Cavalry Warfare
At the beginning of the First World War, mounted troops were still considered as the main component of offensive warfare. In battle, members of the cavalry carried a sword, rifle (for use when dismounted) and sometimes a lance. Cavalry regiments were also equipped with one or two machine guns carried by a team and cart.
In 1914 most of the major armies had around a third of their strength in horsemen. The British, French and German armies all considered their cavalry to be an elite force and had considerable influence over the tactics used during battles. Nearly all the senior officers in the British Army were ex-cavalry officers and it has been claimed that this explained the type of tactics used on the Western Front.
The reconnaissance function of the cavalry during the First World War was rendered obsolete by the use of aircraft such as the Farman MF-II, Avro 504 and the BE-2.
The cavalry were of limited value in trench warfare. However, during major offensives, mounted troops were still massed in large numbers waiting the opportunity to charge the enemy lines. When the cavalry were used on the Western Front it was found to be completely ineffective against machine gun fire. The British cavalry was more successful against less well-organised armies such as the Turks during the Battle of Gaza.
Primary Sources
(1) Philip Gibbs watched the preparation for the major offensive at the Somme in July, 1916.
Before dawn, in the darkness, I stood with a mass of cavalry opposite Fricourt. Haig as a cavalry man was obsessed with the idea that he would break the German line and send the cavalry through. It was a fantastic hope, ridiculed by the German High Command in their report on the Battles of the Somme which afterwards we captured.
In front of us was not a line but a fortress position, twenty miles deep, entrenched and fortified, defended by masses of machine-gun posts and thousands of guns in a wide arc. No chance for cavalry! But on that night they were massed behind the infantry.
(2) The Daily Chronicle (1st December, 1917)
The battle has continued today, and our troops and tanks have been engaged in heavy fighting round Borlon Wood and at Fontaine-Notre-Dame, to the east of it, which we lost yesterday for a time, after a sharp counter-attack upon our Seaforth Highlanders, who entered it on Wednesday night with tanks.
Tanks and cavalry co-operated in this attack, and the tanks were a most powerful aid, and cruised round and through the village, where they put out nests of machine-guns. The cavalry then went on into Anneux; but the first patrol had to retire because of the fierce machine-gun fire that swept down the streets.
(3) Oskar Kokoschka, served in the Austro-Hungarian cavalry on the Eastern Front.

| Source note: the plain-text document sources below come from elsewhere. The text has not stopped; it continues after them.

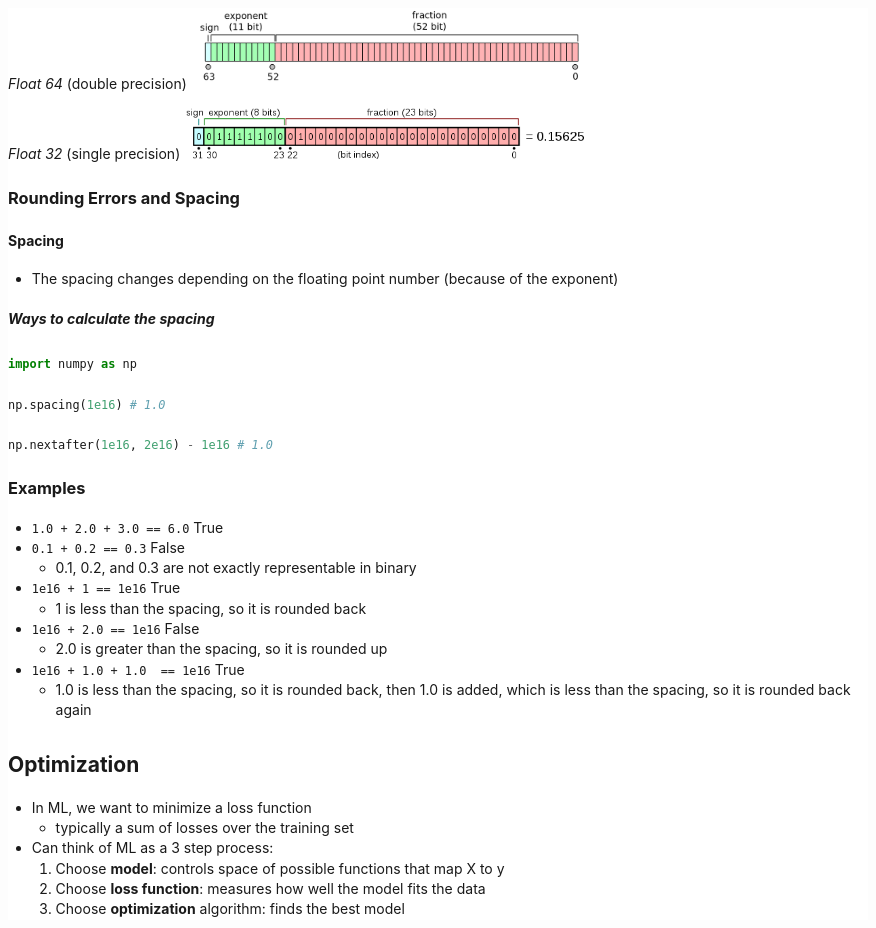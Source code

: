 _Float 64_ (double precision)
<img src="images/1_64float.png" width="400">

_Float 32_ (single precision)
<img src="images/1_32float.png" width="400">

### Rounding Errors and Spacing

#### Spacing

- The spacing changes depending on the floating point number (because of the exponent)

##### Ways to calculate the spacing

```python
import numpy as np

np.spacing(1e16) # 1.0

np.nextafter(1e16, 2e16) - 1e16 # 1.0
```

### Examples

- `1.0 + 2.0 + 3.0 == 6.0` True
- `0.1 + 0.2 == 0.3` False
  - 0.1, 0.2, and 0.3 are not exactly representable in binary
- `1e16 + 1 == 1e16` True
  - 1 is less than the spacing, so it is rounded back
- `1e16 + 2.0 == 1e16` False
  - 2.0 is greater than the spacing, so it is rounded up
- `1e16 + 1.0 + 1.0  == 1e16` True
  - 1.0 is less than the spacing, so it is rounded back, then 1.0 is added, which is less than the spacing, so it is rounded back again

## Optimization

- In ML, we want to minimize a loss function
  - typically a sum of losses over the training set
- Can think of ML as a 3 step process:
  1. Choose **model**: controls space of possible functions that map X to y
  2. Choose **loss function**: measures how well the model fits the data
  3. Choose **optimization** algorithm: finds the best model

I had done all my examinations, but did not understand much about tactics, and I always volunteered to ride the advance patrol, with an experienced sergeant. So although I was an officer, my sergeant was in command of the patrol. At the beginning, we were not wearing field-grey. Our uniforms, red, blue and white, stood out only too well, and as I rode out, I felt spied upon by an unseen enemy in the dense, dark foliage of the forests.

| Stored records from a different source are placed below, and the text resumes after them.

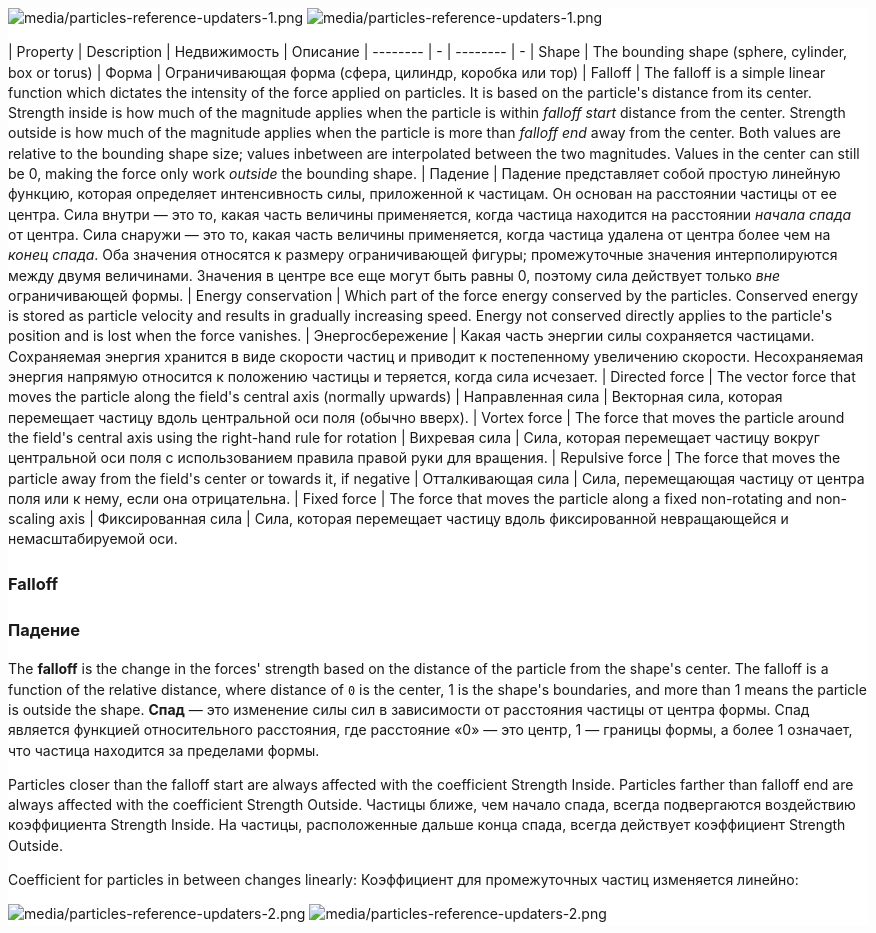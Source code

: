 ![media/particles-reference-updaters-1.png](media/particles-reference-updaters-1.png) 
![media/particles-reference-updaters-1.png](media/particles-reference-updaters-1.png)

| Property | Description
|  Недвижимость |  Описание
| -------- | -
|  -------- |  -
| Shape | The bounding shape (sphere, cylinder, box or torus)
|  Форма |  Ограничивающая форма (сфера, цилиндр, коробка или тор)
| Falloff | The falloff is a simple linear function which dictates the intensity of the force applied on particles. It is based on the particle's distance from its center. Strength inside is how much of the magnitude applies when the particle is within *falloff start* distance from the center. Strength outside is how much of the magnitude applies when the particle is more than *falloff end* away from the center. Both values are relative to the bounding shape size; values inbetween are interpolated between the two magnitudes. Values in the center can still be 0, making the force only work *outside* the bounding shape.
|  Падение |  Падение представляет собой простую линейную функцию, которая определяет интенсивность силы, приложенной к частицам.  Он основан на расстоянии частицы от ее центра.  Сила внутри — это то, какая часть величины применяется, когда частица находится на расстоянии *начала спада* от центра.  Сила снаружи — это то, какая часть величины применяется, когда частица удалена от центра более чем на *конец спада*.  Оба значения относятся к размеру ограничивающей фигуры;  промежуточные значения интерполируются между двумя величинами.  Значения в центре все еще могут быть равны 0, поэтому сила действует только *вне* ограничивающей формы.
| Energy conservation   | Which part of the force energy conserved by the particles. Conserved energy is stored as particle velocity and results in gradually increasing speed. Energy not conserved directly applies to the particle's position and is lost when the force vanishes.
|  Энергосбережение |  Какая часть энергии силы сохраняется частицами.  Сохраняемая энергия хранится в виде скорости частиц и приводит к постепенному увеличению скорости.  Несохраняемая энергия напрямую относится к положению частицы и теряется, когда сила исчезает.
| Directed force | The vector force that moves the particle along the field's central axis (normally upwards)
|  Направленная сила |  Векторная сила, которая перемещает частицу вдоль центральной оси поля (обычно вверх).
| Vortex force | The force that moves the particle around the field's central axis using the right-hand rule for rotation
|  Вихревая сила |  Сила, которая перемещает частицу вокруг центральной оси поля с использованием правила правой руки для вращения.
| Repulsive force | The force that moves the particle away from the field's center or towards it, if negative
|  Отталкивающая сила |  Сила, перемещающая частицу от центра поля или к нему, если она отрицательна.
| Fixed force | The force that moves the particle along a fixed non-rotating and non-scaling axis
|  Фиксированная сила |  Сила, которая перемещает частицу вдоль фиксированной невращающейся и немасштабируемой оси.

### Falloff
### Падение

The **falloff** is the change in the forces' strength based on the distance of the particle from the shape's center. The falloff is a function of the relative distance, where distance of `0` is the center, 1 is the shape's boundaries, and more than 1 means the particle is outside the shape.
**Спад** — это изменение силы сил в зависимости от расстояния частицы от центра формы.  Спад является функцией относительного расстояния, где расстояние «0» — это центр, 1 — границы формы, а более 1 означает, что частица находится за пределами формы.

Particles closer than the falloff start are always affected with the coefficient Strength Inside. Particles farther than falloff end are always affected with the coefficient Strength Outside.
Частицы ближе, чем начало спада, всегда подвергаются воздействию коэффициента Strength Inside.  На частицы, расположенные дальше конца спада, всегда действует коэффициент Strength Outside.

Coefficient for particles in between changes linearly:
Коэффициент для промежуточных частиц изменяется линейно:

![media/particles-reference-updaters-2.png](media/particles-reference-updaters-2.png) 
![media/particles-reference-updaters-2.png](media/particles-reference-updaters-2.png)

The first dead that I encountered were young comrades-in-arms of my own, men with whom, only a few nights earlier, I had been sitting round the camp-fire in those Ukrainian forests, playing cards and joking. Not much more than boys they were, squatting there on the moss in their bright-coloured trousers, a group of them round a tree trunk.
From a branch a few paces further on a cap dangled, and on the next tree a dragoon's fur-lined blue cloak. He who had worn these things himself, hung naked, head downward, from a third tree.